Task to complete: Copy every line of the data that includes the string "changing".

Exercise data:
BEGIN

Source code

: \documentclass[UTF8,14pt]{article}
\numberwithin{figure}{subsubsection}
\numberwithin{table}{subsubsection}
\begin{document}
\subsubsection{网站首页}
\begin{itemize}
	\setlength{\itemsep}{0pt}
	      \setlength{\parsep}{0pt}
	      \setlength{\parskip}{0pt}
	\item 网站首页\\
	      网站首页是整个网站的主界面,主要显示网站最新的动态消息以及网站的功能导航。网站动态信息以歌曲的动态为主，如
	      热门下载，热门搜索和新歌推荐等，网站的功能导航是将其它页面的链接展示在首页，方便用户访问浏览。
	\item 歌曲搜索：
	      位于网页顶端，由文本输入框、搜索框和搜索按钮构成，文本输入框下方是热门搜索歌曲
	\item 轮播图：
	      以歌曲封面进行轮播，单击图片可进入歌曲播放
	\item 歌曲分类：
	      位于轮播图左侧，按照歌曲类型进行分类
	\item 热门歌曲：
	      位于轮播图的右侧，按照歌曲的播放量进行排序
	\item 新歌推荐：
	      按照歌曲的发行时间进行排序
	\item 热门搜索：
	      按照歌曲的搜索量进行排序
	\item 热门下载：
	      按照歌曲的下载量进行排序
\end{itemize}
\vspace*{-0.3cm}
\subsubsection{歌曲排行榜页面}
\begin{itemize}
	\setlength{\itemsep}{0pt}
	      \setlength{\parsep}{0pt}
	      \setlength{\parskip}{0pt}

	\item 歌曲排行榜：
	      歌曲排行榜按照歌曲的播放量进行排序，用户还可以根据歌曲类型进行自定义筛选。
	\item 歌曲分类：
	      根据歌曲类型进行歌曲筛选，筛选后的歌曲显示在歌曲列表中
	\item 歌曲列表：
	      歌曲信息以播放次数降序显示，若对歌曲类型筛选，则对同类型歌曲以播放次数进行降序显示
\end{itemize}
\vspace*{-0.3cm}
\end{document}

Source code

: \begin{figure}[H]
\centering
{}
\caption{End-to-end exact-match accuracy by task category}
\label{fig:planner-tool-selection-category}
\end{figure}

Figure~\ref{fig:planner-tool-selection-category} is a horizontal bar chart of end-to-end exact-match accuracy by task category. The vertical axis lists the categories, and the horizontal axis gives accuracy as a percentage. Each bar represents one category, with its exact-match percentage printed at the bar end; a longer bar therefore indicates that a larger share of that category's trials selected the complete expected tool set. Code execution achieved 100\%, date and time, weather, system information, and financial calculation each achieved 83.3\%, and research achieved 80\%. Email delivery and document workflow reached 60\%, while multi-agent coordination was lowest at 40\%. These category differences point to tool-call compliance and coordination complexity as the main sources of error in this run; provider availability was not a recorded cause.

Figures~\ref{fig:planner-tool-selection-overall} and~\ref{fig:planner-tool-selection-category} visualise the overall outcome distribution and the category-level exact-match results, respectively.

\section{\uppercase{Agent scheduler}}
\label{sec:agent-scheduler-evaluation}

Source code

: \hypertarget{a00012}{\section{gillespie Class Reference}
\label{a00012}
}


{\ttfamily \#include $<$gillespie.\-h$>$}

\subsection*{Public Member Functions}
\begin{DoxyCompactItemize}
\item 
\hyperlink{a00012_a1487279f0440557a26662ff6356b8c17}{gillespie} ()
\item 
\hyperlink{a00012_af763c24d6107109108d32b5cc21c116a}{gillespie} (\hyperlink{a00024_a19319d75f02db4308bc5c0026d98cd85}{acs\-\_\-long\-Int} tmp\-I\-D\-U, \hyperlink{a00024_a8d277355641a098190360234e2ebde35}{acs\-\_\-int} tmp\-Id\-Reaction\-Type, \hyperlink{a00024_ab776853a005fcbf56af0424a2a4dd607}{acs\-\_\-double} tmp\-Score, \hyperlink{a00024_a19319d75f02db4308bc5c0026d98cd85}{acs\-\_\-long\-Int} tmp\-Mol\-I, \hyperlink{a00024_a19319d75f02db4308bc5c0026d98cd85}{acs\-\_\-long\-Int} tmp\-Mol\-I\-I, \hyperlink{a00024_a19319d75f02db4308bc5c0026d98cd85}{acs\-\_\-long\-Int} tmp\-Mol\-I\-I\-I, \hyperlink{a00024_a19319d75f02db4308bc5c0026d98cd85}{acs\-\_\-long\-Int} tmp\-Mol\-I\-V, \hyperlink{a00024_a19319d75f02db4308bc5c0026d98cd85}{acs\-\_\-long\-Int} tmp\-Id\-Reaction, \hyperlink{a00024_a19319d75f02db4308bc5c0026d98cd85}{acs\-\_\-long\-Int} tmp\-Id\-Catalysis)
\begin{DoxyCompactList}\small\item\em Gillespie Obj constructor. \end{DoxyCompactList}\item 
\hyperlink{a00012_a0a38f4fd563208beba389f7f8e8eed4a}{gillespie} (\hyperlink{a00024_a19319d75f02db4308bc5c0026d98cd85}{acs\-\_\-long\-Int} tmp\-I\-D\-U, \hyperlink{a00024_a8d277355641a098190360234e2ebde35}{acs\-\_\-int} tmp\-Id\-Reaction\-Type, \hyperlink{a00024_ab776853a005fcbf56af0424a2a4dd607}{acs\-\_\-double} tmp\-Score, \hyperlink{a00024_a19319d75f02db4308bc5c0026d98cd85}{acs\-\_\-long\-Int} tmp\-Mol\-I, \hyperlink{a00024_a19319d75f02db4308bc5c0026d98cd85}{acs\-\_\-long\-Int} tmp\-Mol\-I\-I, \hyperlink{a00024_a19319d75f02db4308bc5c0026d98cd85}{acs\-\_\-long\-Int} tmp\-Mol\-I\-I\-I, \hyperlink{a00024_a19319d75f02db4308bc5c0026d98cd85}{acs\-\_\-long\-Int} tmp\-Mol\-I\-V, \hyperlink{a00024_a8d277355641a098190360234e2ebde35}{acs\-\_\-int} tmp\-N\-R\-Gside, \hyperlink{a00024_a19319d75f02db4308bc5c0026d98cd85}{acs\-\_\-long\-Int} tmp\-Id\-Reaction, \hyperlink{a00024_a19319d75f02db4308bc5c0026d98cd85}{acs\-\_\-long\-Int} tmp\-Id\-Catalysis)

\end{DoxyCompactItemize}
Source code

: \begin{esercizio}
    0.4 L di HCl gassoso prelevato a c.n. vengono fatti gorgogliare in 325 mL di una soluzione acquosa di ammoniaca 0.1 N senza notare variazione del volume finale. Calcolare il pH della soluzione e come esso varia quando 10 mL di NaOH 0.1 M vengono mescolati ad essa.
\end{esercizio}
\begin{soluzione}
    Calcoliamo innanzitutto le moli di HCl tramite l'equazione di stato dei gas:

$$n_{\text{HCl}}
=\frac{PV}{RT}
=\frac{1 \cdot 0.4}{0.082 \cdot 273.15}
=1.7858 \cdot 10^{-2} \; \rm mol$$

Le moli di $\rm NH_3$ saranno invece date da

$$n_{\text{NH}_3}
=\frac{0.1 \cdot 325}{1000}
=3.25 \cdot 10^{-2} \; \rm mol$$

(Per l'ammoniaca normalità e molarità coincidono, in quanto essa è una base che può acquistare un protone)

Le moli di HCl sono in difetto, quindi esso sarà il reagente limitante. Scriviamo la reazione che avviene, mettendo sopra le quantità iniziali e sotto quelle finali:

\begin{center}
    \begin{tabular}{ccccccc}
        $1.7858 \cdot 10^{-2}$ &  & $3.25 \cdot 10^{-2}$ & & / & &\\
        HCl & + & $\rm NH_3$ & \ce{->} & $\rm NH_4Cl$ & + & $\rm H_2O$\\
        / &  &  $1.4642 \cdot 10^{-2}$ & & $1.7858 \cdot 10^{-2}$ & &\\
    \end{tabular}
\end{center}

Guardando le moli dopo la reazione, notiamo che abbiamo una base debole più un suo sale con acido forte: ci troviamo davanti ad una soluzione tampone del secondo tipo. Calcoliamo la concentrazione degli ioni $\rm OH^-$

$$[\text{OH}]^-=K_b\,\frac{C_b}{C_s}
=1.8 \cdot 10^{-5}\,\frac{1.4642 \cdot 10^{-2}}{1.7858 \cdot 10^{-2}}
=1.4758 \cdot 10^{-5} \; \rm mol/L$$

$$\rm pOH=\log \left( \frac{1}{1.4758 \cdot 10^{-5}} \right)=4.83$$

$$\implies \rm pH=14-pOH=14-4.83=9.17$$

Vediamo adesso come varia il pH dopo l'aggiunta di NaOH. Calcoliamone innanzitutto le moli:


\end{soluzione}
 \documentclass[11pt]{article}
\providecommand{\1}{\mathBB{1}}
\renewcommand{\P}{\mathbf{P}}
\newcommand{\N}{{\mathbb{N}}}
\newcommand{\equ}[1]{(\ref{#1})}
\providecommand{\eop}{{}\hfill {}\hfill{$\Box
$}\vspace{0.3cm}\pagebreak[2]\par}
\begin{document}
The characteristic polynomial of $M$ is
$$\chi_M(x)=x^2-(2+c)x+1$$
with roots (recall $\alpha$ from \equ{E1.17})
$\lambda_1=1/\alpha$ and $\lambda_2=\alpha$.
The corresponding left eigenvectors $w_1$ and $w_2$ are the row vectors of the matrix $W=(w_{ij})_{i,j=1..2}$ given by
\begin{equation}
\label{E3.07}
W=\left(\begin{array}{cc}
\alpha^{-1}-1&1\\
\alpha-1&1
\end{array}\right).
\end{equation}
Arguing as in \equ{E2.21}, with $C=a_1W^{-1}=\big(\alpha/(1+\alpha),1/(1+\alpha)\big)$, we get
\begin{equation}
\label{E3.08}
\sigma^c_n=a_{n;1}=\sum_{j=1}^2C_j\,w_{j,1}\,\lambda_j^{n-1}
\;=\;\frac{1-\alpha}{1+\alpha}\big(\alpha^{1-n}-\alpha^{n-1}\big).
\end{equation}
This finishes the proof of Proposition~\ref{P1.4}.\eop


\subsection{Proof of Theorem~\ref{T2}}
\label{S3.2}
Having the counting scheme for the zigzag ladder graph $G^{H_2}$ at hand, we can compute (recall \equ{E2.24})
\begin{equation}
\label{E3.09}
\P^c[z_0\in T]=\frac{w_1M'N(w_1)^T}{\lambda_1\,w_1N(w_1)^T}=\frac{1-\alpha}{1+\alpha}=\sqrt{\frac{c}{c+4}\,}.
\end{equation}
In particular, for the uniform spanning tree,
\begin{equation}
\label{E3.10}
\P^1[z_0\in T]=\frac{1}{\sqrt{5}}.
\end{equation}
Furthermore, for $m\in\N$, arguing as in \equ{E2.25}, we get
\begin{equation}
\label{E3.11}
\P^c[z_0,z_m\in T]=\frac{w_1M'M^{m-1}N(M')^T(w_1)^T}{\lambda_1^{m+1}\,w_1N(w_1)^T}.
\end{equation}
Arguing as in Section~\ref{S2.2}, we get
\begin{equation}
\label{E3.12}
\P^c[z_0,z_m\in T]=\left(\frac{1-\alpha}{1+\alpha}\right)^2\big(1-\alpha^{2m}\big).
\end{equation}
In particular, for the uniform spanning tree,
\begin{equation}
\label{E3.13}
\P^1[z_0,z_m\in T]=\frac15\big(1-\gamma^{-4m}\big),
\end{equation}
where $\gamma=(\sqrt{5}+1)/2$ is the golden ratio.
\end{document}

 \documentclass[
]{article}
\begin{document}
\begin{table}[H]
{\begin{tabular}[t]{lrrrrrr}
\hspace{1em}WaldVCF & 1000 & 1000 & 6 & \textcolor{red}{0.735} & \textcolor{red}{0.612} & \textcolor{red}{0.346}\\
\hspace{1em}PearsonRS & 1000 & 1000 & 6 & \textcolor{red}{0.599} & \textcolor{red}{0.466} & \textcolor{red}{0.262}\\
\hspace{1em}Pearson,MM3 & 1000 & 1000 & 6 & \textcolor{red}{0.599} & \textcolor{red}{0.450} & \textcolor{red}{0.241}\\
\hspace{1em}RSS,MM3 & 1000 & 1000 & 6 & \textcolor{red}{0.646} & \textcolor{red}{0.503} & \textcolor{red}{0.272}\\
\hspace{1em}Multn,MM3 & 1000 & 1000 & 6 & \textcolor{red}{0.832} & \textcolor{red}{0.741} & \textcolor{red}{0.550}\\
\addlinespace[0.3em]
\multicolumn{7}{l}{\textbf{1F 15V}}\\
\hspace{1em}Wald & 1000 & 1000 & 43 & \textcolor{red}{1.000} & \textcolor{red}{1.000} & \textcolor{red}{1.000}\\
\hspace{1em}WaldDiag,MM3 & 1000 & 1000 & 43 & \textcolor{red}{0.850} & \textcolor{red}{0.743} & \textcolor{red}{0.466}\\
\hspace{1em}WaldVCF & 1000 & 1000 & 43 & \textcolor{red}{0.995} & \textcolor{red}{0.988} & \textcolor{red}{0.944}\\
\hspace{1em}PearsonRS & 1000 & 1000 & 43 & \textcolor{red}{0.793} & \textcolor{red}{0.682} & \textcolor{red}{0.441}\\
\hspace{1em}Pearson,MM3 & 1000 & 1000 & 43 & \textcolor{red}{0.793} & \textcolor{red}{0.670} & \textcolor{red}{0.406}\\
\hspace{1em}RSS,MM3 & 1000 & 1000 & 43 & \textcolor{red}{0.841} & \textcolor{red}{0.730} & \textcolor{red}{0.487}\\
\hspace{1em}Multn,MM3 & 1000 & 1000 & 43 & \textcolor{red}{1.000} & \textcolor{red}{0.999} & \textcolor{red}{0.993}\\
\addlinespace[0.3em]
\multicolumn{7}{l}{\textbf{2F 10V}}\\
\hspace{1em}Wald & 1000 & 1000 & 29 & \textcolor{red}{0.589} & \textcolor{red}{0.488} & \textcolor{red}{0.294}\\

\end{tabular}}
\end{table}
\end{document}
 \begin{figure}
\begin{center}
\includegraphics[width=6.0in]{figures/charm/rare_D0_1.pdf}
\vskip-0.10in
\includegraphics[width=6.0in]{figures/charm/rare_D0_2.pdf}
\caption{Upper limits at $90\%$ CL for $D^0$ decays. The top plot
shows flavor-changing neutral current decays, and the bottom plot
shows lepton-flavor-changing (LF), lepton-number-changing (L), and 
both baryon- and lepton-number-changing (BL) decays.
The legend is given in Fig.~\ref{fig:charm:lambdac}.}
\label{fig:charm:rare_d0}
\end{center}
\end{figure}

END

Answer box:
shows flavor-changing neutral current decays, and the bottom plot
shows lepton-flavor-changing (LF), lepton-number-changing (L), and 
both baryon- and lepton-number-changing (BL) decays.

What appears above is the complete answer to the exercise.